Wed Dec 10, 2008 1:34 am

The good news is that Mikrotik have now confirmed the problem in an email to me and can create the same in their lab. So now we just need to wait for 3.18........

Until then its 3.10 for me:-)

Malcolm
 
User avatar
Equis
Forum Veteran
Forum Veteran
Posts: 888
Joined: Mon Jun 06, 2005 6:48 am

Re: 133c & v3.17/3.16/3.14 Firewall NAT Failure

Wed Dec 10, 2008 1:41 am

Thanks for that :-)

I use 3.11 and 3.13 to be stable
 
bradg
newbie
Posts: 42
Joined: Tue Feb 01, 2005 9:50 pm

Re: 133c & v3.17/3.16/3.14 Firewall NAT Failure

Wed Dec 10, 2008 8:23 am

We've run into this as well - the unit is associated, can be accessed from either wireless or ethernet, but absolutely no traffic passes through the NAT rule. All thus far have been RB133C units - we've not logged any calls from clients with RB411's.

My counterpart swears that rebooting the unit from the CLI works every time (warm boot), but power cycling it doesn't (cold boot). I also noticed on one unit that disabling the NAT rule and re-enabling it brought functionality back, so it would lend some credibility to the software race idea.

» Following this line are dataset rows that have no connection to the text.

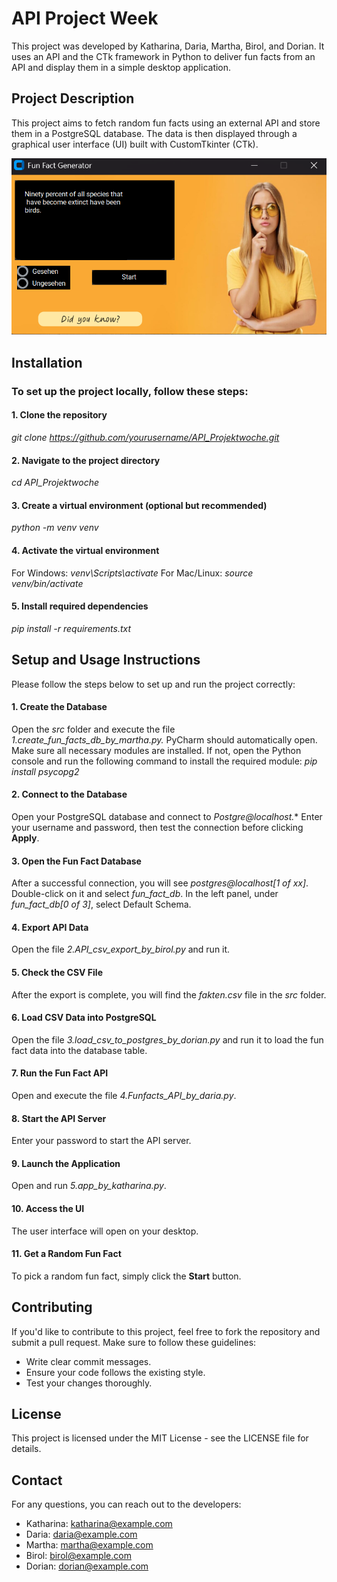 # **API Project Week** #
This project was developed by Katharina, Daria, Martha, Birol, and Dorian. It uses an API and the CTk framework in Python to deliver fun facts from an API and display them in a simple desktop application.

## **Project Description** ##
This project aims to fetch random fun facts using an external API and store them in a PostgreSQL database. The data is then displayed through a graphical user interface (UI) built with CustomTkinter (CTk).

![Image not found (404)](src/images/ReadMe_picture.png)

## **Installation** ##
### To set up the project locally, follow these steps: ###

#### **1. Clone the repository** ####

*git clone https://github.com/yourusername/API_Projektwoche.git*

#### **2. Navigate to the project directory** ####

*cd API_Projektwoche*

#### **3. Create a virtual environment (optional but recommended)** ####

*python -m venv venv*

#### **4. Activate the virtual environment** ####

For Windows: *venv\Scripts\activate*
For Mac/Linux: *source venv/bin/activate*

#### **5. Install required dependencies** ####

*pip install -r requirements.txt*

## **Setup and Usage Instructions** ##

Please follow the steps below to set up and run the project correctly:

#### **1. Create the Database** ####

Open the *src* folder and execute the file *1.create_fun_facts_db_by_martha.py.*
PyCharm should automatically open. Make sure all necessary modules are installed. If not, open the Python console and run the following command to install the required module:
*pip install psycopg2*

#### **2. Connect to the Database** ####

Open your PostgreSQL database and connect to *Postgre@localhost.**
Enter your username and password, then test the connection before clicking **Apply**.

#### **3. Open the Fun Fact Database** ####

After a successful connection, you will see *postgres@localhost[1 of xx]*. Double-click on it and select *fun_fact_db*.
In the left panel, under *fun_fact_db[0 of 3]*, select Default Schema.

#### **4. Export API Data** ####

Open the file *2.API_csv_export_by_birol.py* and run it.

#### **5. Check the CSV File** ####

After the export is complete, you will find the *fakten.csv* file in the *src* folder.

#### **6. Load CSV Data into PostgreSQL** ####

Open the file *3.load_csv_to_postgres_by_dorian.py* and run it to load the fun fact data into the database table.

#### **7. Run the Fun Fact API** ####

Open and execute the file *4.Funfacts_API_by_daria.py*.

#### **8. Start the API Server** ####

Enter your password to start the API server.

#### **9. Launch the Application** ####

Open and run *5.app_by_katharina.py*.

#### **10. Access the UI** ####

The user interface will open on your desktop.

#### **11. Get a Random Fun Fact** ####

To pick a random fun fact, simply click the **Start** button.

## Contributing ##
If you'd like to contribute to this project, feel free to fork the repository and submit a pull request. Make sure to follow these guidelines:

- Write clear commit messages.
- Ensure your code follows the existing style.
- Test your changes thoroughly.

## License ## 
This project is licensed under the MIT License - see the LICENSE file for details.

## Contact ##
For any questions, you can reach out to the developers:

- Katharina: katharina@example.com
- Daria: daria@example.com
- Martha: martha@example.com
- Birol: birol@example.com
- Dorian: dorian@example.com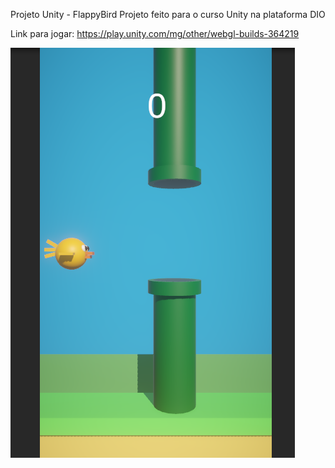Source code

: Projeto Unity - FlappyBird
Projeto feito para o curso Unity na plataforma DIO

Link para jogar: https://play.unity.com/mg/other/webgl-builds-364219


<img src="https://github.com/MatSilva1/ProjetoUnity-FlappyBird/blob/main/FlappyBirdThumbnail.PNG">
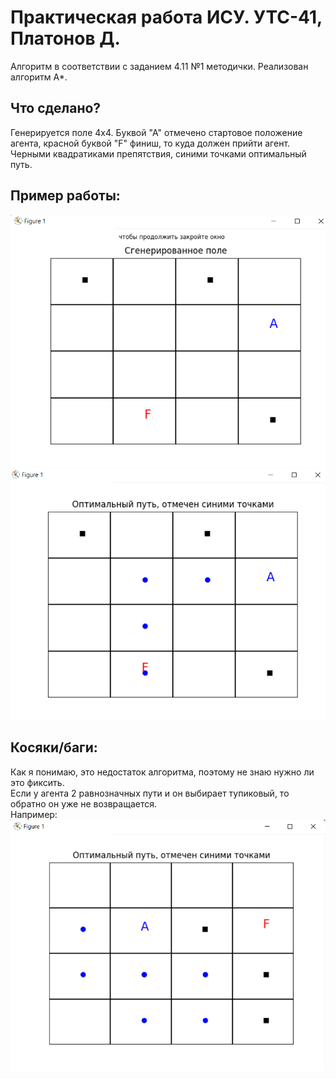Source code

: # Практическая работа ИСУ. УТС-41, Платонов Д.
Алгоритм в соответствии с заданием 4.11 №1 методички. Реализован алгоритм A*.  
## Что сделано?
Генерируется поле 4x4. Буквой "А" отмечено стартовое положение агента, красной буквой "F" финиш, то куда должен прийти агент. Черными квадратиками препятствия, синими точками оптимальный путь.
## Пример работы:
<img src="images/пример1.png" alt="пример1">
<img src="images/пример1решенный.png" alt="пример1решенный">

## Косяки/баги:
Как я понимаю, это недостаток алгоритма, поэтому не знаю нужно ли это фиксить.  
Если у агента 2 равнозначных пути и он выбирает тупиковый, то обратно он уже не возвращается.  
Например:  
<img src="images/примербага.png" alt="примербага">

It's not happened often enough to crank off too many customers, but we've not been able to reproduce it on the bench either. But we did start getting calls about it after an upgrade of all clients from 3.9 to 3.15.

So, now that it's a confirmed issue, when can we expect 3.18? I'd rather not wait a month for a new release and have customers cranked off at us over a known and presumably fixable software bug.


Brad
The good news is that Mikrotik have now confirmed the problem in an email to me and can create the same in their lab. So now we just need to wait for 3.18........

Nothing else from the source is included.